MATERIAL FOR THIS EXERCISE →
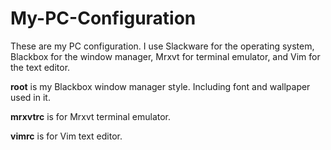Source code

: # My-PC-Configuration
<p>These are my PC configuration. I use Slackware for the operating system, Blackbox for the window manager, Mrxvt for terminal emulator, and Vim for the text editor.</p>

<p><b>root</b> is my Blackbox window manager style. Including font and wallpaper used in it.</p>

<p><b>mrxvtrc</b> is for Mrxvt terminal emulator.</p>

<p><b>vimrc</b> is for Vim text editor.</p>
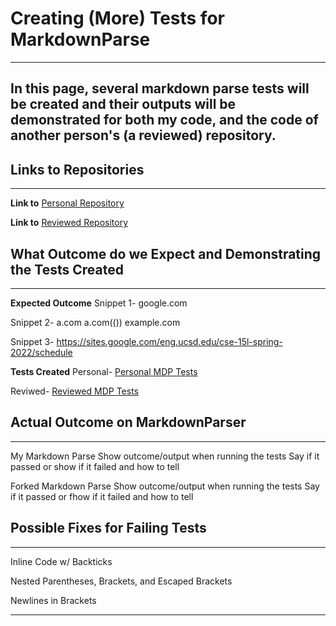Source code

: # **Creating (More) Tests for MarkdownParse**
---
In this page, several markdown parse tests will be created and their outputs will be demonstrated for both my code, and the code of 
another person's (a reviewed) repository.
---
## **Links to Repositories**
---
**Link to**
[Personal Repository](https://github.com/AlainaJJ/markdown-parser)

**Link to**
[Reviewed Repository](https://github.com/AlainaJJ/markdown-parser)

## **What Outcome do we Expect and Demonstrating the Tests Created**
---
**Expected Outcome**
Snippet 1-
google.com

Snippet 2-
a.com
a.com(())
example.com

Snippet 3-
https://sites.google.com/eng.ucsd.edu/cse-15l-spring-2022/schedule

**Tests Created**
Personal-
[Personal MDP Tests](https://alainajj.github.io/cse15l-lab-reports/PersonalTests.png)

Reviwed-
[Reviewed MDP Tests](https://alainajj.github.io/cse15l-lab-reports/ReviewedTests.png)


## **Actual Outcome on MarkdownParser**
---
My Markdown Parse
Show outcome/output when running the tests
Say if it passed or show if it failed and how to tell

Forked Markdown Parse 
Show outcome/output when running the tests
Say if it passed or fhow if it failed and how to tell

## **Possible Fixes for Failing Tests**
---
Inline Code w/ Backticks

Nested Parentheses, Brackets, and Escaped Brackets

Newlines in Brackets

---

TASK PROMPT → Please give the data again in full, exactly as written, but without any images.

TASK RESPONSE →
Source code

: # My-PC-Configuration
<p>These are my PC configuration. I use Slackware for the operating system, Blackbox for the window manager, Mrxvt for terminal emulator, and Vim for the text editor.</p>

<p><b>root</b> is my Blackbox window manager style. Including font and wallpaper used in it.</p>

<p><b>mrxvtrc</b> is for Mrxvt terminal emulator.</p>

<p><b>vimrc</b> is for Vim text editor.</p>
Source code

: # **Creating (More) Tests for MarkdownParse**
---
In this page, several markdown parse tests will be created and their outputs will be demonstrated for both my code, and the code of 
another person's (a reviewed) repository.
---
## **Links to Repositories**
---
**Link to**
[Personal Repository](https://github.com/AlainaJJ/markdown-parser)

**Link to**
[Reviewed Repository](https://github.com/AlainaJJ/markdown-parser)

## **What Outcome do we Expect and Demonstrating the Tests Created**
---
**Expected Outcome**
Snippet 1-
google.com

Snippet 2-
a.com
a.com(())
example.com

Snippet 3-
https://sites.google.com/eng.ucsd.edu/cse-15l-spring-2022/schedule

**Tests Created**
Personal-
[Personal MDP Tests](https://alainajj.github.io/cse15l-lab-reports/PersonalTests.png)

Reviwed-
[Reviewed MDP Tests](https://alainajj.github.io/cse15l-lab-reports/ReviewedTests.png)


## **Actual Outcome on MarkdownParser**
---
My Markdown Parse
Show outcome/output when running the tests
Say if it passed or show if it failed and how to tell

Forked Markdown Parse 
Show outcome/output when running the tests
Say if it passed or fhow if it failed and how to tell

## **Possible Fixes for Failing Tests**
---
Inline Code w/ Backticks

Nested Parentheses, Brackets, and Escaped Brackets

Newlines in Brackets

---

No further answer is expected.